Dependency Management

  • Pin all dependency versions explicitly — replace caret/tilde ranges with exact versions in package.json for any new or updated dependency. Do not allow npm to silently move to an untested release.
  • Prefer vanilla solutions — Node's standard library (node:fs/promises, node:path, node:stream, global fetch on Node 18+) usually suffices. Only add a dependency when it provides meaningful value over a hand-rolled solution.
  • Reputable sources only — new dependencies MUST come from well-established, actively maintained projects (high weekly downloads, recent commits, recognized maintainers).
  • Avoid unpopular libraries — do NOT add niche or obscure packages.

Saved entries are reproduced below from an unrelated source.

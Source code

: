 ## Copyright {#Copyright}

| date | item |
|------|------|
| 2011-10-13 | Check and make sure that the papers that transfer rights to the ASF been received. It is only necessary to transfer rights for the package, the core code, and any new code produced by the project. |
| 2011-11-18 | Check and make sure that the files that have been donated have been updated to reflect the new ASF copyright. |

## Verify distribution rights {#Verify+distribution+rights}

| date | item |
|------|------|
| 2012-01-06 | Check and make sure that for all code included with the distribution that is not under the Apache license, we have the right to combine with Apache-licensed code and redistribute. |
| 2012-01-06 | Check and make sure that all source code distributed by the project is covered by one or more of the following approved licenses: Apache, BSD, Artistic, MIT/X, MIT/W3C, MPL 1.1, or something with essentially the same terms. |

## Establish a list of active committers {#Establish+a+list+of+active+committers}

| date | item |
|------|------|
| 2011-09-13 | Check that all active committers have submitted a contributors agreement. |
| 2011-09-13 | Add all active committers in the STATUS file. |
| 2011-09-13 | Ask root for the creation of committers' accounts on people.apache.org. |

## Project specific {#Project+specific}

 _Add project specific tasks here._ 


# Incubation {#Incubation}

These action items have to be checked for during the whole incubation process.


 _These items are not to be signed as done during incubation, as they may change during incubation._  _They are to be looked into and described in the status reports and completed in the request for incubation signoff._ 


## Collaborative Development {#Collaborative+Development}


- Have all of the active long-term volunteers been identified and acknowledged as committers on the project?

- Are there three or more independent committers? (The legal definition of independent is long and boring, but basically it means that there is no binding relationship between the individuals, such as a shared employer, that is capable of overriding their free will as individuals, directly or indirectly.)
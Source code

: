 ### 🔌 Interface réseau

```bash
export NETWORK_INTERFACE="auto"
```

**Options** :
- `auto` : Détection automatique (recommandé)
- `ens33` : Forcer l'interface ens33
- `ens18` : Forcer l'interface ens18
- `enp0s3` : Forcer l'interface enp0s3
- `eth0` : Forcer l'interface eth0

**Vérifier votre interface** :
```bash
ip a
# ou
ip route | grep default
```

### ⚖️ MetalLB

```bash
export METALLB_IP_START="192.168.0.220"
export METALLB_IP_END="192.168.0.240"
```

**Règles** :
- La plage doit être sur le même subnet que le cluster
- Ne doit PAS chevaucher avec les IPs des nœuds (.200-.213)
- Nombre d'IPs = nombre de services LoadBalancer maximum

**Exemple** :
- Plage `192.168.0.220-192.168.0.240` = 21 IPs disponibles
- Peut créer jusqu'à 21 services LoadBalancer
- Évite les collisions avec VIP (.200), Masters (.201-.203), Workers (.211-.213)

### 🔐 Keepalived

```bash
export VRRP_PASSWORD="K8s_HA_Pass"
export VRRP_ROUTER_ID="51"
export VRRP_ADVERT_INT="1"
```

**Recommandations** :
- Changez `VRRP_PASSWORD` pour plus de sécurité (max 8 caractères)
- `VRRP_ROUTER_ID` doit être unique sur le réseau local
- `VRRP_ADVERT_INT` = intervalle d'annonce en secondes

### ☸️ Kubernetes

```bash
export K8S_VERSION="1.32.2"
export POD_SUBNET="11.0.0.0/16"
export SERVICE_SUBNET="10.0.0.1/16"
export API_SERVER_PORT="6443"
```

They are a supply-chain risk and tend to become unmaintained.
  • Minimize dependency count — every new dependency increases attack surface and bundle size. Justify each addition in the PR description.
  • Use the latest stable version — when adding a dependency, check the npm registry for the latest stable release rather than copying a version number from another project or from memory.

Rationale: Fewer, well-vetted dependencies reduce security vulnerabilities, supply-chain risks, and long-term maintenance cost.

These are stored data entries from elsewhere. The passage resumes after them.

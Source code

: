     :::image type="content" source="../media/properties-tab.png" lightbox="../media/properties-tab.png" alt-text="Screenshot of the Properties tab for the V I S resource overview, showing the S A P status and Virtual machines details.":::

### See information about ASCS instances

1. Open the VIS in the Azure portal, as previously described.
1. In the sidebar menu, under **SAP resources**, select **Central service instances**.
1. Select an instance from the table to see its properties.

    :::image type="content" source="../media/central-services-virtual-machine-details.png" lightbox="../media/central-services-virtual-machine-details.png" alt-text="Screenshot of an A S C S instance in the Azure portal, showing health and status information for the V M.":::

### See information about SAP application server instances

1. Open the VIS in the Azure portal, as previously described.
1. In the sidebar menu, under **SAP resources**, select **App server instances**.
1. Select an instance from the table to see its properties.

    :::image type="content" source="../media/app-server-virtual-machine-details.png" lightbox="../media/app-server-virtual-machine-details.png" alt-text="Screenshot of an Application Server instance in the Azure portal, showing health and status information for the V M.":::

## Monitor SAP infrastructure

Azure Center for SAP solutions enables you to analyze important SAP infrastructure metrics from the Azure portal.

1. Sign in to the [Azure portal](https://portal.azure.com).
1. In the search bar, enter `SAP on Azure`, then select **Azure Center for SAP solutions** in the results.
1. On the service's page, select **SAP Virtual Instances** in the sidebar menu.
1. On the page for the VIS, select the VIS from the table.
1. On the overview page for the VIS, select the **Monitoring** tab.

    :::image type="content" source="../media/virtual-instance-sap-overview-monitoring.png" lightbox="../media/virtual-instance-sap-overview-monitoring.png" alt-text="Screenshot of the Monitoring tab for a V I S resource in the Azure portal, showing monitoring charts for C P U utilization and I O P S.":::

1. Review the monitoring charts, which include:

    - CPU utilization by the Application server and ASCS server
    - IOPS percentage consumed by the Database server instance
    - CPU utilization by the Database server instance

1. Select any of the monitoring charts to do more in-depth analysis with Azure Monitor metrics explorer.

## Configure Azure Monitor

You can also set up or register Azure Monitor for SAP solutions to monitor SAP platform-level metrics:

Known exclusions (to be fixed):

  • lodash is largely replaceable with built-in language features for the small set of helpers actually used; consider migrating.

Configuration & Documentation

  • Runtime configuration: All configuration is provided via environment variables, loaded by dotenv at the top of each CLI entry in src/. The supported variables are: COLLECTION_PATH, GITHUB_TOKEN, REPO, SINCE, UNTIL, SLACK_OAUTH_TOKEN, SLACK_CHANNEL_ID. See README.md#configuration for semantics.
  • Local overrides: A .env file in the repo root is loaded at startup. .env is gitignored; commit changes to .env-example instead so contributors can copy it.
  • No secrets in code: Tokens (GITHUB_TOKEN, SLACK_OAUTH_TOKEN) MUST come from the environment. Never hardcode them, log them, or commit them. Constants that are public (team handles, thresholds, excluded usernames) belong in src/constants.js.
  • Documentation to keep in sync:
    • README.md — when CLI behavior, env vars, or install instructions change.
    • .env-example — when a new env var is introduced or a name changes.
    • examples/ — when the GitHub Actions integration surface changes.
    • This AGENTS.md — when project structure, build/test commands, conventions, or architecture change.
    • CHANGELOG.md — for any user-visible change.

Markdown Formatting

All Markdown files MUST comply with the rules defined in .markdownlint.json. Run yarn lint to check for violations; yarn lint --fix auto-fixes most of them.

Other

  • Bundled CLI artifacts: The contents of bin/ are generated by Rollup. Do NOT hand-edit them. The hashed sibling files (fs-utils-*.js, prepare-stats-*.js) are Rollup chunk artifacts; removing or renaming them by hand will break the published binaries — re-run yarn build to regenerate them cleanly.
  • Daily JSONL files: stats-data/*.jsonl and the matching *-metadata.json sidecars are runtime data, not code. Treat them as fixtures only; do not refactor through them.
  • Husky / lint-staged: A pre-commit hook (configured under .husky/) runs lint-staged, which lints staged {src,tests,scripts}/**/*.js files. Do not bypass it with --no-verify unless you have a specific reason and note it in the PR.